Smiley continues: “A novel is a hypothesis. A novelist shares with a scientist the wish to observe… But, of course, the novel is a particular type of hypothesis — it is an ontological construct, it is a theory of being.” Here’s another great quote about the novel: “The underlying assertion of almost every novel is that meaning exists and can be understood because it can be arranged in a sequence that then takes on some sort of logic.”
Jane Smiley’s love for this art form pours out of the 500-plus pages in this behemoth. There are more than a few dull pages scattered between the covers, but that’s understandable. The titular 13 Ways are really just 13 chapters, each one focusing on a different aspect of the novel, such as “The Psychology of the Novel” and “Morality and the Novel.” Since the book is so expansive, I’ve chosen a few of Smiley’s claims and arguments to discuss.
Smiley spends quite a few pages discussing the idea of willing suspension of disbelief and how this process affects the novel reader’s experience. “Willing suspension of disbelief is a strange state of mind,” Smiley writes. True so far, but then she continues: “reading nonfiction does not require [willing suspension of disbelief] and neither does reading poetry, since both are based on logical argument.” This I take issue with. I hear a lot of people say that they can’t force themselves to read fiction. They can’t spend their time reading “something someone just made up.” To these people — and to Smiley — I would argue that reading an average news article or nonfiction essay (pick your medium) requires willing suspension of disbelief as much (if not more) than reading an average novel. I don’t believe people really open up the newspaper or go to a news blog, read an article and think, “Yup, that’s exactly how it happened.” Maybe they do, and maybe that’s why we have absolutely no idea what’s going on around us.

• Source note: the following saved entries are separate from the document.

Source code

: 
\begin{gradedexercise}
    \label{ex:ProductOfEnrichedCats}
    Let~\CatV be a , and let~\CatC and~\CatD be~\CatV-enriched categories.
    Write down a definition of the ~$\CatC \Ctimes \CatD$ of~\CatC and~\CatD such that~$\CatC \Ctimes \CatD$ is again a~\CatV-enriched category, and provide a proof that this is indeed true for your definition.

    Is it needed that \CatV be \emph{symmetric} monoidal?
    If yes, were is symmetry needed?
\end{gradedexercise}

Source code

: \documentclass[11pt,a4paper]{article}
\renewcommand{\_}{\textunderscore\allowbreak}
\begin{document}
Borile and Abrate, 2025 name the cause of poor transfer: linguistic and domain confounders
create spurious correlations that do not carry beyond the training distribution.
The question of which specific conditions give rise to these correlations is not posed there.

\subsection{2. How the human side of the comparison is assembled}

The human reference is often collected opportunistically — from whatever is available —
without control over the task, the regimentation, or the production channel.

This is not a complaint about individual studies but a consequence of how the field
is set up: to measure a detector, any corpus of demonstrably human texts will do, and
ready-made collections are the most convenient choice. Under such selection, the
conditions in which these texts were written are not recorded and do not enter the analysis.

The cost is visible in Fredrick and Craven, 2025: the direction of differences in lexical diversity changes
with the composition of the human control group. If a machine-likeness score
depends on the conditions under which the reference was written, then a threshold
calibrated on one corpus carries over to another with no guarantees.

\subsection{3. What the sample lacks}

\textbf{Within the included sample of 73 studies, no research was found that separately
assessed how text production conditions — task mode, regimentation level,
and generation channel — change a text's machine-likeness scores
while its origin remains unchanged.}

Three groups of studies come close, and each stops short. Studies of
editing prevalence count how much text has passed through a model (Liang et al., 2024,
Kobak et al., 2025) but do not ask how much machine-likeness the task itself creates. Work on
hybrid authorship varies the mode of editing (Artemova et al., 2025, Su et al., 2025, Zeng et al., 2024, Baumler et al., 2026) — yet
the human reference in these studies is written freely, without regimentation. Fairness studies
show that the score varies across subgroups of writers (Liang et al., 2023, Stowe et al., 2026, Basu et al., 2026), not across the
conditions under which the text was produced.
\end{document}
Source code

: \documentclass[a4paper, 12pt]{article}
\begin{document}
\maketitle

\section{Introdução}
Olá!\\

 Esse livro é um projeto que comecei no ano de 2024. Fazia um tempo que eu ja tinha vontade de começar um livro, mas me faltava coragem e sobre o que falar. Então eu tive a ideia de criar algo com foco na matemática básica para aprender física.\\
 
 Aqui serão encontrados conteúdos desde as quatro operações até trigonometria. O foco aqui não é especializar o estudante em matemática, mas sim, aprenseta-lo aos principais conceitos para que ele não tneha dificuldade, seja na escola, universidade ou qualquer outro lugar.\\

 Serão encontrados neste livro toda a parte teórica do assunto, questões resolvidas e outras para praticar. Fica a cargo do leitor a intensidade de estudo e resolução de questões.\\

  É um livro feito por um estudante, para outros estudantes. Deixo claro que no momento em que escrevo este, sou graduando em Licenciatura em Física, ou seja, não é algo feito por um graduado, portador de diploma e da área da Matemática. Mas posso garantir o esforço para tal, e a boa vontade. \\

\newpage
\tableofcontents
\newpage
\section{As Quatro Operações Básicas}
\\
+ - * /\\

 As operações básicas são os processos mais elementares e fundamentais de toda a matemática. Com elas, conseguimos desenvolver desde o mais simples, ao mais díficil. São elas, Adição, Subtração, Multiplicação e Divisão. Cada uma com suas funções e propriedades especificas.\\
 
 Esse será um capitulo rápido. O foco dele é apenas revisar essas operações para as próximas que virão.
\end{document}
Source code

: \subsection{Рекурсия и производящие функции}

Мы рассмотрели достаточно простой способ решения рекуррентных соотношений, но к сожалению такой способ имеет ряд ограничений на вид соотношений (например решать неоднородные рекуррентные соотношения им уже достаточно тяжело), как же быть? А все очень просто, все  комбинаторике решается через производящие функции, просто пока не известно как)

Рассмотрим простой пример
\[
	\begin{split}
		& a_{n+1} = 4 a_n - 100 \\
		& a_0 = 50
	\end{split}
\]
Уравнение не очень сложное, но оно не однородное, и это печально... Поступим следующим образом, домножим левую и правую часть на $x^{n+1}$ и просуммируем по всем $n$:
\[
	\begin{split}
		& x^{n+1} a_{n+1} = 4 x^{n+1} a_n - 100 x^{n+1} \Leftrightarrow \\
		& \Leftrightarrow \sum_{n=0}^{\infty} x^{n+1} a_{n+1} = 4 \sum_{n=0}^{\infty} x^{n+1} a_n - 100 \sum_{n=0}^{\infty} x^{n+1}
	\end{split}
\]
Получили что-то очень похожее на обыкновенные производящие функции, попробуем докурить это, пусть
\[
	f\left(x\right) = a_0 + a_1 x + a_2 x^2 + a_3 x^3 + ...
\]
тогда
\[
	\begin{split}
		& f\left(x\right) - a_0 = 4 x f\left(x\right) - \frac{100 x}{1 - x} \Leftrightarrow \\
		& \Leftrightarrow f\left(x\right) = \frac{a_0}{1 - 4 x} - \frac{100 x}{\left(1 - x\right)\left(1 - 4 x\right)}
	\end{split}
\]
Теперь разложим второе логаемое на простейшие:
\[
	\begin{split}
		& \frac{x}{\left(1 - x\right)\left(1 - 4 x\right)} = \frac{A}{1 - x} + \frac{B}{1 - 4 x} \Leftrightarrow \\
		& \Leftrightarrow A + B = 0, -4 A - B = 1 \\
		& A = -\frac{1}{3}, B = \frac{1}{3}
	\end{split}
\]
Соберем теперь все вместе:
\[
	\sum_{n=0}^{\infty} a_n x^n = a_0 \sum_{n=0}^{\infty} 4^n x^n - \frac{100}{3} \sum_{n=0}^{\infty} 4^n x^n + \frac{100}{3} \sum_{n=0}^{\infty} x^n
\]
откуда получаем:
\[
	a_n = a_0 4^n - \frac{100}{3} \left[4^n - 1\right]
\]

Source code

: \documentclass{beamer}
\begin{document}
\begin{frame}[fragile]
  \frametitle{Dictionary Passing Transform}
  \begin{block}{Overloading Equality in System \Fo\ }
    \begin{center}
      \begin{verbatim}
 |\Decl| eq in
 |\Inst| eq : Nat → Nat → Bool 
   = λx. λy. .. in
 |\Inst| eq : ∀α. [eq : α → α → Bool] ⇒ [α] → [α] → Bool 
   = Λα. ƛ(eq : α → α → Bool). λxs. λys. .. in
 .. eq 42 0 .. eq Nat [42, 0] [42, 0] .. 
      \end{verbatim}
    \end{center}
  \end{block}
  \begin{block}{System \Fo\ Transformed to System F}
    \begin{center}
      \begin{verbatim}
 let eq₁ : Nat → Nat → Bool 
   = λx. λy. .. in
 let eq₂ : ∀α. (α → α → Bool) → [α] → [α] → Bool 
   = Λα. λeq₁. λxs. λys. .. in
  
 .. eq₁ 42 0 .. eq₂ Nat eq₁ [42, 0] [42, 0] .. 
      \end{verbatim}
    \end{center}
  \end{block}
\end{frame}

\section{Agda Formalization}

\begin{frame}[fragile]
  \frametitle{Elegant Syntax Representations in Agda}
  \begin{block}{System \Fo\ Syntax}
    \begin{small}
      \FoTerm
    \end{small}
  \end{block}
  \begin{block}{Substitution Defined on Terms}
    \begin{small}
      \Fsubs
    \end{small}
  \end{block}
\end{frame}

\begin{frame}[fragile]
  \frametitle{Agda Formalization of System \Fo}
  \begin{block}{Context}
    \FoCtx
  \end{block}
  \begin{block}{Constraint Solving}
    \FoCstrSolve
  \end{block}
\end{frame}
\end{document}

When I read an essay or an article in some news outlet, I approach it with a serious sense of skepticism. I hope the author has something worthwhile to say, and I am open to the notion that there is some truth to be gleaned from this writing, but I never assume that a “nonfiction” piece is accurately portraying reality. Nonfiction is not necessarily science. The ultimate goal of a memoir, an essay, and op-ed, is not accuracy. The construction of nonfiction requires collecting certain impressions, memories, ideas and (sometimes) facts and piecing them together in a manner that seems logical. Basically, it’s about making an argument. In this sense, I think nonfiction requires suspending a substantial amount of disbelief. Nonfiction asks the reader to believe what they are reading to be “real,” that the structure of the narrative has some sort of connection to a sequence of actual events. Novels, on the other hand, are works of art. The author of a novel does not make factual, scientifically falsifiable claims. The novelist is telling a story. While discussing Proust, Smiley makes a point that sounds similar to my own: “And, as Proust would have maintained, the construction of memories themselves, and their arrangement into a logical and understandable order, may make them fictional, but also makes them worth reading about.” This is exactly what “nonfiction” does. The only difference is that novels do not demand the pedestal of accuracy, whereas nonfiction writing does.